MClark said:
I look at these cases from the terminal end and work back to see what it will take.
1000 foot pounds is a number used as a good minimum for deer size animals. A 230 grain Berger at 1440 will give this. However it is unlikely to expand. A half moa is achievable and will keep the bullet in the vitals (with good reading of conditions).
From a rifle standpoint look at what the 1000 yard target guys are doing, 30" barrel, barrel clamps etc.
Portability becomes a big issue, do you plan on a set up next to the truck or backpacking in?
The light gun 1k benchrest rifles are almost universally 17 lb 6 Dashers. Keep in mind that they get a sight in and then most shoot very fast from there to achieve the groups that they do.
I'd argue that F-Open might be a better model because of the slow fire. Most are shooting big 7mm or the 300 WSM. Even those that shoot the 300 WSM with the big Bergers say that it took them a long time and much practice to be able to manage the recoil sufficiently. That's not "ouch, it hurts" manage the recoil, it's "oops, I screwed up and it went out into the five ring" manage the recoil.
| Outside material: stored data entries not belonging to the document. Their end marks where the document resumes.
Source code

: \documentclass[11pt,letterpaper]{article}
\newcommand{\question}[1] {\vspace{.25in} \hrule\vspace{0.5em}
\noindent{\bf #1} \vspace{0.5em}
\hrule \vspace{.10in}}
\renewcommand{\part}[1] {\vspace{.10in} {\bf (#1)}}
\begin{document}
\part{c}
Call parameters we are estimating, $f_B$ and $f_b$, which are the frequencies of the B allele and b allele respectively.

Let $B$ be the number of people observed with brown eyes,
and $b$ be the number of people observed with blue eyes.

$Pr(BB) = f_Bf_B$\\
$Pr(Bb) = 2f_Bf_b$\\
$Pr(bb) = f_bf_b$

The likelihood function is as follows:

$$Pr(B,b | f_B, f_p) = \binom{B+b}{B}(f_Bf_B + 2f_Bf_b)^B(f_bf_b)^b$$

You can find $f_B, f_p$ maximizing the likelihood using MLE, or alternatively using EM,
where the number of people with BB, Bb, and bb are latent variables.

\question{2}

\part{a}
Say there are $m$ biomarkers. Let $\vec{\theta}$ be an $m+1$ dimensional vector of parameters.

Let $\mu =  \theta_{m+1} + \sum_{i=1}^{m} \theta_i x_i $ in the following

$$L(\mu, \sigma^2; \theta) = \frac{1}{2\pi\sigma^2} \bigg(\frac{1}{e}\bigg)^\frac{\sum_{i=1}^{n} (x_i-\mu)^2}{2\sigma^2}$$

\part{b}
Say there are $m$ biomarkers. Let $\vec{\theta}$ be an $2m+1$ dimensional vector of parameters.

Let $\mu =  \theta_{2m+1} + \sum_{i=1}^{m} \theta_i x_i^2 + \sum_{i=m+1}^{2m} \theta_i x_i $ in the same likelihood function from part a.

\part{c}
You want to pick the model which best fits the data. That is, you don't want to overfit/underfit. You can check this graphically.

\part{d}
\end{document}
But, there is a HUGE freakier distance between shooting in an F-Open situation and shooting in a hunting situation. No sight-in period. Bulky clothes, maybe cold/hot/breathing hard/etc, uphill, downhill, over uneven terrain. Lightweight bipod or similar rather than a SEB NEO out front. Rice bag or nothing under the back rather than a 10 lb DR bag. Hunting weight rifle rather than 22 lbs. Hunting trigger instead of a 2 oz Jewell.
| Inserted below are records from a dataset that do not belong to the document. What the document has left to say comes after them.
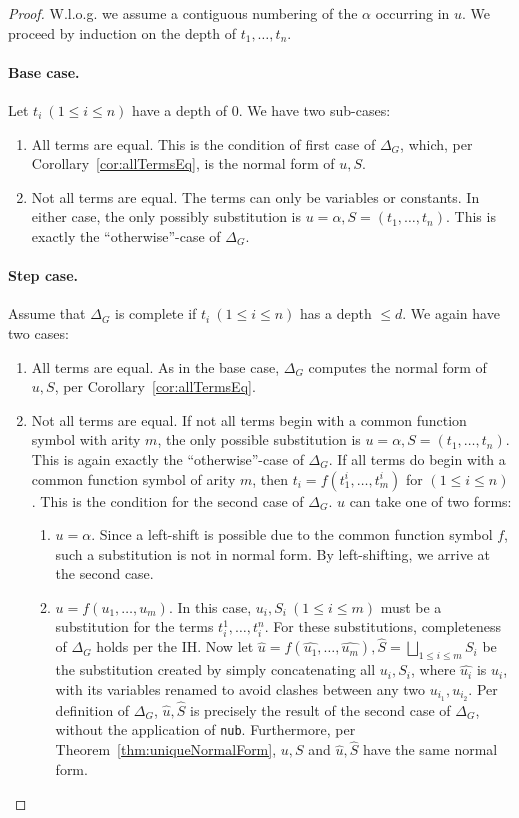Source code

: \documentclass[a4paper, 11pt]{report}
\begin{document}
\begin{proof}
  W.l.o.g. we assume a contiguous numbering of the $\alpha$ occurring in $u$.
  We proceed by induction on the depth of $t_1,\dots,t_n$.

  \paragraph{Base case.} Let $t_i\ (1 \leq i \leq n)$ have a depth of 0. We have two sub-cases:
  \begin{enumerate}
    \item All terms are equal. This is the condition of first case of $\Delta_G$, which, per Corollary~\ref{cor:allTermsEq}, is the normal form of $u,S$.
    \item Not all terms are equal. The terms can only be variables or constants. In either case, the only possibly substitution is $u=\alpha, S=(t_1,\dots,t_n)$. This is exactly the ``otherwise''-case of $\Delta_G$.
  \end{enumerate}

  \paragraph{Step case.} Assume that $\Delta_G$ is complete if $t_i\ (1 \leq i \leq n)$ has a depth $\leq d$.
  We again have two cases:
  \begin{enumerate}
    \item All terms are equal. As in the base case, $\Delta_G$ computes the normal form of $u,S$, per Corollary~\ref{cor:allTermsEq}.
    \item Not all terms are equal. If not all terms begin with a common function symbol with arity $m$, the only possible substitution is $u=\alpha, S=(t_1,\dots,t_n)$. This is again exactly the ``otherwise''-case of $\Delta_G$.
    If all terms do begin with a common function symbol of arity $m$, then $t_i = f(t_1^i,\dots,t_m^i)$ for  $(1 \leq i \leq n)$. This is the condition for the second case of $\Delta_G$. $u$ can take one of two forms:
    \begin{enumerate}
      \item $u=\alpha$. Since a left-shift is possible due to the common function symbol $f$, such a substitution is not in normal form. By left-shifting, we arrive at the second case.
      \item $u=f(u_1,\dots,u_m)$. In this case, $u_i, S_i\ (1 \leq i \leq m)$ must be a substitution for the terms $t_i^1,\dots,t_i^n$. For these substitutions, completeness of $\Delta_G$ holds per the IH. Now let $\widehat{u}=f(\widehat{u_1},\dots,\widehat{u_m}),\widehat{S}=\bigsqcup\limits_{1 \leq i \leq m} S_i$ be the substitution created by simply concatenating all $u_i,S_i$, where $\widehat{u_i}$ is $u_i$, with its variables renamed to avoid clashes between any two $u_{i_1}, u_{i_2}$. Per definition of $\Delta_G$, $\widehat{u},\widehat{S}$ is precisely the result of the second case of $\Delta_G$, without the application of \texttt{nub}. Furthermore, per Theorem~\ref{thm:uniqueNormalForm}, $u,S$ and $\widehat{u},\widehat{S}$ have the same normal form.\\


\end{enumerate}
\end{enumerate}
\end{proof}
\end{document}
I'm neither ignorant of long range shooting (when other kids were playing baseball, Beverly Spickard was my coach) nor am I a closet PETA member. I was taught respect for game animals from the time that I could walk. The respect is ultimately in a clean, humane kill. In my opinion, anyone that thinks that they have a high confidence of a clean, humane kill on a deer-sized animal at 1,400 yards is in a fantasy land. 400 yard? 500 yards? Even 600 yards? OK. 1,400-ish UNKNOWN yardage in real hunting conditions? Fantasy land.
To the OP: if you are talking about predator control, you should have said so in your original post, rather than the "all North American game" phrase that you used.
As to "so what", you are right,
with respect to game animals, it is an ethical thing. I, personally, don't think being accused of having some ethics is a bad thing. YMMV.